I'm slightly lost after a few attempts to try and calculate $D(0, 0)$ and $D(2, 1)$ in my effort to find the saddle point for the function. How would I continue from here?

Answer 1

HINT:

$$ f(x,y) = x^3 - 12xy + 8y^3$$

The critical points are: $(0,0)$ and $(2,1)$. The partial derivatives are:

• $f_x = 3x^2 -12 y$
• $f_y = -12x + 24y^2$
• $f_{xx} = 6x$
• $f_{yy} = 48y$
• $f_{xy} = f_{yx} = -12$

The Hessian determinant is given by:

$$\det(H) = \begin{vmatrix} f_{xx} & f_{xy} \\ f_{yx} & f_{yy}\end{vmatrix} \ $$

If $\det(H) \lt 0 $ then there is saddle point.
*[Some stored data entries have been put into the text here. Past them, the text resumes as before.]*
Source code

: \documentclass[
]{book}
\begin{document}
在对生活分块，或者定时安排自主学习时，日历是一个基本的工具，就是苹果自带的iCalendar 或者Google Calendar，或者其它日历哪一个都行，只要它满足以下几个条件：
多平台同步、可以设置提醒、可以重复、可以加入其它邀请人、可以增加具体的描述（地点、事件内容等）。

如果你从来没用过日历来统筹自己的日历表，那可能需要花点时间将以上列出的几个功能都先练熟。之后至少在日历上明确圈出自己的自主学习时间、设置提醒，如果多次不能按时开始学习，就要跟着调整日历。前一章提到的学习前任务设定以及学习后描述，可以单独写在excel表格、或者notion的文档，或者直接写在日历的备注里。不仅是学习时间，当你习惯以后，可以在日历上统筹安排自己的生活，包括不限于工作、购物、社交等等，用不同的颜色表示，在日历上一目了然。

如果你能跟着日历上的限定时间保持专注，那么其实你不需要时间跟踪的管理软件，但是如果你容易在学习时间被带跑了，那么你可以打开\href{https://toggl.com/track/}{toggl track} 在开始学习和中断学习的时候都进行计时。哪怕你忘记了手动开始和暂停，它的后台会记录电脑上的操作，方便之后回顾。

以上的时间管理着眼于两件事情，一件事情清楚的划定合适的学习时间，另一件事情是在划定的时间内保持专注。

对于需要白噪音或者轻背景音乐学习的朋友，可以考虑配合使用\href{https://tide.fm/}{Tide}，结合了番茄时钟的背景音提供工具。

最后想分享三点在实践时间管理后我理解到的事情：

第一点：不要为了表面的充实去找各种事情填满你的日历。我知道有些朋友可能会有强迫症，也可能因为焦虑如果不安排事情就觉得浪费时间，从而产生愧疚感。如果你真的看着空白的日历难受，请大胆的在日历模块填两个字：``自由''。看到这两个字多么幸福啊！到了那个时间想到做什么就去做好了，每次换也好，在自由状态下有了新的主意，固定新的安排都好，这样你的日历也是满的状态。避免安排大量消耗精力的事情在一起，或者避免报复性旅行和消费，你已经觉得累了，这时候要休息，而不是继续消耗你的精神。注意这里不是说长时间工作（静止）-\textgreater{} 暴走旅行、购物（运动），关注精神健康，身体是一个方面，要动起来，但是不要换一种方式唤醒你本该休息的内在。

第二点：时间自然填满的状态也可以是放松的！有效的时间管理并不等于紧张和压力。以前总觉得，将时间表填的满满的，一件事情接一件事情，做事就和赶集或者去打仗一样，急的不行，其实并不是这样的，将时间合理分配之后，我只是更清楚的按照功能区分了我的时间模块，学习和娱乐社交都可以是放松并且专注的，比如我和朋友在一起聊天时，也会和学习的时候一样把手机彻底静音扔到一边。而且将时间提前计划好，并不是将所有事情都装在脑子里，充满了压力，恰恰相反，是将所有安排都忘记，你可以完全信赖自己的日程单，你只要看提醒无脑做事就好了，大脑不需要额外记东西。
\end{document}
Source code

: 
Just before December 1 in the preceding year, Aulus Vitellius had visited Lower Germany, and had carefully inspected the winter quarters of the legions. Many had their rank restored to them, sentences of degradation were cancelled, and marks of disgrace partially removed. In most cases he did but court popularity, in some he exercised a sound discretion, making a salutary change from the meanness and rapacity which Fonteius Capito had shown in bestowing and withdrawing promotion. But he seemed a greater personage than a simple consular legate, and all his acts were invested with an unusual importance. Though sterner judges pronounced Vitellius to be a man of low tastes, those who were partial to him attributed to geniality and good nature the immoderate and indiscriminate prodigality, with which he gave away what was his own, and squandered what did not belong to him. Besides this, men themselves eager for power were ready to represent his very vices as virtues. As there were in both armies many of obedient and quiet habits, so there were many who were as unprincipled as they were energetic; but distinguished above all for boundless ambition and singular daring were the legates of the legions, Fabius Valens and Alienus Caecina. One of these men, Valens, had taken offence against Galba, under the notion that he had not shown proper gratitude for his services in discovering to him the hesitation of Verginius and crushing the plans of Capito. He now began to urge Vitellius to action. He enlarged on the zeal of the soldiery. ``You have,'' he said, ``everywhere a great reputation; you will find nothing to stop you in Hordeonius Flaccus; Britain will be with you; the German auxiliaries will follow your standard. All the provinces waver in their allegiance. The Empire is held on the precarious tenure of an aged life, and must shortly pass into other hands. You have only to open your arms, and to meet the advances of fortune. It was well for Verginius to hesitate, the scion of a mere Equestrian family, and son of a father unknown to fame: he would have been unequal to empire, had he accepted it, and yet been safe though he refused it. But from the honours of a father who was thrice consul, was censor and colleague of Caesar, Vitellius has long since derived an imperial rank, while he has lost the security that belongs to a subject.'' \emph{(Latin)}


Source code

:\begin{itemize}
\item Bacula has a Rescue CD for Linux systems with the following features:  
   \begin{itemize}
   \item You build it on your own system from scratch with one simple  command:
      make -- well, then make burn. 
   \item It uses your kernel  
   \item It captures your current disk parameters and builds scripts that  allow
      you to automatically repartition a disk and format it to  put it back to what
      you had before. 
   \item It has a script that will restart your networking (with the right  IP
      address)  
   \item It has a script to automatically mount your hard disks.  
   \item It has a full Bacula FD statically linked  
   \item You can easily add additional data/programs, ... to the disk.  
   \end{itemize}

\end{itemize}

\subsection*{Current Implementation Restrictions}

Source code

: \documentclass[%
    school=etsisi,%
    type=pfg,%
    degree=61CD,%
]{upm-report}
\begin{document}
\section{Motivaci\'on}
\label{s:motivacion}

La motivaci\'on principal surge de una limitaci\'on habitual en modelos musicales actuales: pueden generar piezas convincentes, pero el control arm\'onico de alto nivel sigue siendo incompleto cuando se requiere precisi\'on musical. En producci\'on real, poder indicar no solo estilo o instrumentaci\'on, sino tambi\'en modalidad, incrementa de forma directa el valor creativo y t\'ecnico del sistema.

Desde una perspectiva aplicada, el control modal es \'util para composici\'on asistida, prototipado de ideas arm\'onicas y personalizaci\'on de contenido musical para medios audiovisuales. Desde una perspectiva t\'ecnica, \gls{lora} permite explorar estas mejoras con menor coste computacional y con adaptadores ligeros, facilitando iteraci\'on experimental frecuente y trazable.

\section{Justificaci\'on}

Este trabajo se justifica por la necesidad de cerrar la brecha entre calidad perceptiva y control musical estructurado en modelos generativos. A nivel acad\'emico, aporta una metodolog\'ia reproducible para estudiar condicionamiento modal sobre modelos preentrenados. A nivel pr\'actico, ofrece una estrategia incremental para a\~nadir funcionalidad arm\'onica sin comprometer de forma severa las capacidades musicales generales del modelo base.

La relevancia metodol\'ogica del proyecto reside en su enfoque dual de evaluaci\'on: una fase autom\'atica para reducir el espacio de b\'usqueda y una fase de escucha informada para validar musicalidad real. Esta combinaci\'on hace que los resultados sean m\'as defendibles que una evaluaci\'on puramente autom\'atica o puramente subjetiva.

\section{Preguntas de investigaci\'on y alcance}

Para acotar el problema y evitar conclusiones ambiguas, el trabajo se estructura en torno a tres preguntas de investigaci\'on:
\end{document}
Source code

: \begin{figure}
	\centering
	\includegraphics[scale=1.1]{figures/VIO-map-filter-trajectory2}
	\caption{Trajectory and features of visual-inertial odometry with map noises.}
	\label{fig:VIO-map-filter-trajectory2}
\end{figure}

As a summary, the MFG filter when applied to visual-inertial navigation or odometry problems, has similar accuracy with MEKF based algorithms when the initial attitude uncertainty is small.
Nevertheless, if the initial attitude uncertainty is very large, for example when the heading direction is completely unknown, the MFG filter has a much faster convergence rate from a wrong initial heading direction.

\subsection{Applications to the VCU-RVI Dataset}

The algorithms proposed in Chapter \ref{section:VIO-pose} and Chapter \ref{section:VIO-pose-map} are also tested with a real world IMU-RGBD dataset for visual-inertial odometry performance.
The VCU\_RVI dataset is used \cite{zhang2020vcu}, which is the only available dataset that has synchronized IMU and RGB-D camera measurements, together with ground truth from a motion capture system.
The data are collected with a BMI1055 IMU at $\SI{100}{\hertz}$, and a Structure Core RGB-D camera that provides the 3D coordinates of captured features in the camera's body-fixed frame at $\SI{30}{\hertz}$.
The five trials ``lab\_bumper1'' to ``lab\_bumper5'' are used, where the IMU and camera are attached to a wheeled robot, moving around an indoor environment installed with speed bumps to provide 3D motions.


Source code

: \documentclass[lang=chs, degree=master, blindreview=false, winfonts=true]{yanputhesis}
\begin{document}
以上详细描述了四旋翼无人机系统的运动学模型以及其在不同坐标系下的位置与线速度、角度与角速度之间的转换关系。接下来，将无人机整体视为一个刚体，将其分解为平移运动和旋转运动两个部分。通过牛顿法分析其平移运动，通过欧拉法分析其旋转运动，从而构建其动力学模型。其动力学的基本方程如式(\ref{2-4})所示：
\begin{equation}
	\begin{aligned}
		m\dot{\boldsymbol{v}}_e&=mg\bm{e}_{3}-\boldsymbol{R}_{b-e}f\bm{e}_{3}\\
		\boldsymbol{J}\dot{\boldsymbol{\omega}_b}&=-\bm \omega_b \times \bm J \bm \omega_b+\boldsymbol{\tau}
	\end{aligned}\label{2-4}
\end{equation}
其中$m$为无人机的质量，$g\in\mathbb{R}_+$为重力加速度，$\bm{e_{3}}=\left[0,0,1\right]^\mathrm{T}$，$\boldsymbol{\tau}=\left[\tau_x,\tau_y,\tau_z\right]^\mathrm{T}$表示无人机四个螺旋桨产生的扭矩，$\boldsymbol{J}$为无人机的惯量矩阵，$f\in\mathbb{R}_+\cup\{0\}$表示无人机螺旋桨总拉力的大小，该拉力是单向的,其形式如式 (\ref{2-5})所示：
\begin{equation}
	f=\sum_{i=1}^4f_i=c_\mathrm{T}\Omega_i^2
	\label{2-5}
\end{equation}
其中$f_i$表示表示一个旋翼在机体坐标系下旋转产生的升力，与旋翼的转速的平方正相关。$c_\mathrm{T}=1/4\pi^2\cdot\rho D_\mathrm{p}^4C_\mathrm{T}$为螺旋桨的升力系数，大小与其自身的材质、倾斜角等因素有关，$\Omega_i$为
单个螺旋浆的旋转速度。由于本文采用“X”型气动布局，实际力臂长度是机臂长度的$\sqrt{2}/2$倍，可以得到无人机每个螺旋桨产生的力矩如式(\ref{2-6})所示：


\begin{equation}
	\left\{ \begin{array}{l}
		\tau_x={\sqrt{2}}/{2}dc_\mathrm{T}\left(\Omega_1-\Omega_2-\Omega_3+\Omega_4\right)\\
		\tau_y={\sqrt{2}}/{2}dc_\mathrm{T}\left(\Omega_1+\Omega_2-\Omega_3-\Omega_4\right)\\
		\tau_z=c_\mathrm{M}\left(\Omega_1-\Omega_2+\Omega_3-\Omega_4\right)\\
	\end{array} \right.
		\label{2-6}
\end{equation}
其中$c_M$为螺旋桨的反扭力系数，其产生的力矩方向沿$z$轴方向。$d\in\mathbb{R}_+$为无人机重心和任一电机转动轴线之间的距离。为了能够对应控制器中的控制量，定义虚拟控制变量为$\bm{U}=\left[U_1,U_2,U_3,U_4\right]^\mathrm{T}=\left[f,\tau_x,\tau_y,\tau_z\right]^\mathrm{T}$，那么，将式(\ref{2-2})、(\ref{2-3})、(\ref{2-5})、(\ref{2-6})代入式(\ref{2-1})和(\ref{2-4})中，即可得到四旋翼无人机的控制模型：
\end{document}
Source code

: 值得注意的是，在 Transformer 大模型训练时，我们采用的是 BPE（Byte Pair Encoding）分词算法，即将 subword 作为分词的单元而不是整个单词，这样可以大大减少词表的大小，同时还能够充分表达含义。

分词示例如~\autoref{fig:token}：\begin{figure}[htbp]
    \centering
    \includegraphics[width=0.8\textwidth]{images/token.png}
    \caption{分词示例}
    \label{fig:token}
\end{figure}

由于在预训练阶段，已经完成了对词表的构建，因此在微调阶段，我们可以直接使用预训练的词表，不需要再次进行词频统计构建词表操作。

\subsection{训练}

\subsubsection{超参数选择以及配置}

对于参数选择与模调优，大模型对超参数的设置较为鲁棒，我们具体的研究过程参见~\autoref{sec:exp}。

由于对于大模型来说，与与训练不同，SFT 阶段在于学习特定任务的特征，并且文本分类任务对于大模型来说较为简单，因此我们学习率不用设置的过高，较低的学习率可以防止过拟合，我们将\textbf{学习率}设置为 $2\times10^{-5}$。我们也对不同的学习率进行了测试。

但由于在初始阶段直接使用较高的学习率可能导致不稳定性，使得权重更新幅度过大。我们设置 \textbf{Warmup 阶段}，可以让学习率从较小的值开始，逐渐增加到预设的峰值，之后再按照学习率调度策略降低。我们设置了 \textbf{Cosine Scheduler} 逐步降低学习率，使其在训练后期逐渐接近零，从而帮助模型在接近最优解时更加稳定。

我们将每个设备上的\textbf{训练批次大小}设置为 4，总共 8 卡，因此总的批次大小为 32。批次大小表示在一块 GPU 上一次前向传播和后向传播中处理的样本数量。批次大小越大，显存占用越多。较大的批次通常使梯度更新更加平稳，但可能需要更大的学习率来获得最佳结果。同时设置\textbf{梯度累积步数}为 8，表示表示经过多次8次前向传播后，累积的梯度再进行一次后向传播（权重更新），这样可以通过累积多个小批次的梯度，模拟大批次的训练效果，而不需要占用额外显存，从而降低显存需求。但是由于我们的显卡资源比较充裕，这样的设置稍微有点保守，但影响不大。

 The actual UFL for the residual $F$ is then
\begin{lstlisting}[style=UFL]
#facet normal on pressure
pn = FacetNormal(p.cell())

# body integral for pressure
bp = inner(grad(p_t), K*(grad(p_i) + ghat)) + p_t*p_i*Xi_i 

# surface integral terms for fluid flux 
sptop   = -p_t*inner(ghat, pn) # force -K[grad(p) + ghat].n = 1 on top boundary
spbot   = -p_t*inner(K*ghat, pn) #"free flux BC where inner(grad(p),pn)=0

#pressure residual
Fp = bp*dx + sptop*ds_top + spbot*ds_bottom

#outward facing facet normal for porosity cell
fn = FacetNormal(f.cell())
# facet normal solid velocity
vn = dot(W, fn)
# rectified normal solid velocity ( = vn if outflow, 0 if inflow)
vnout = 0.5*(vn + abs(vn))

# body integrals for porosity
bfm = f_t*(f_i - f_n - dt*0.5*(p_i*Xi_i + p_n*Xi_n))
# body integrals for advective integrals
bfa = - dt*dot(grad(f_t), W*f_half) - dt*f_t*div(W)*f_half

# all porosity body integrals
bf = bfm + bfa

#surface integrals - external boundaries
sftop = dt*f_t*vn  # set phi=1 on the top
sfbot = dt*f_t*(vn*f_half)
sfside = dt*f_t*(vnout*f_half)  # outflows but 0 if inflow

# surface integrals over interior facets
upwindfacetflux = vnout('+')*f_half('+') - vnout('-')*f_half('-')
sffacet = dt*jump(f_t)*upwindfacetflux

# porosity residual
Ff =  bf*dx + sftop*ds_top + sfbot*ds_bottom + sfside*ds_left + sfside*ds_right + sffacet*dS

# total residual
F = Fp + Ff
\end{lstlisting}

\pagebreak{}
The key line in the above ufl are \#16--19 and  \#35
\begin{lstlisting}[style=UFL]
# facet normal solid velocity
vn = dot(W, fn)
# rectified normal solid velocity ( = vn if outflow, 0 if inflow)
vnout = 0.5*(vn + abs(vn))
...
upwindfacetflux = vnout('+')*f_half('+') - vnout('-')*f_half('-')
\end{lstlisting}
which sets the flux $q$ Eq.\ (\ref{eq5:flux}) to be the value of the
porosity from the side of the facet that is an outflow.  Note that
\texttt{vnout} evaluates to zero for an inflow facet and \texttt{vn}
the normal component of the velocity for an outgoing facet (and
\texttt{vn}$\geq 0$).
For both the points $(0,0)$ and $(2,1)$, the Hessian determinant does not satisfy the condition $\det(H) \lt 0 $, so none of it is a saddle point!

Answer 2

$f_{xy} = \frac{\partial}{\partial x} (\frac{\partial}{\partial y}f(x,y))$

$\implies f_{xy} = \frac{\partial}{\partial x}f_{y} = \frac{\partial}{\partial x}(24y^2-12x) = -12$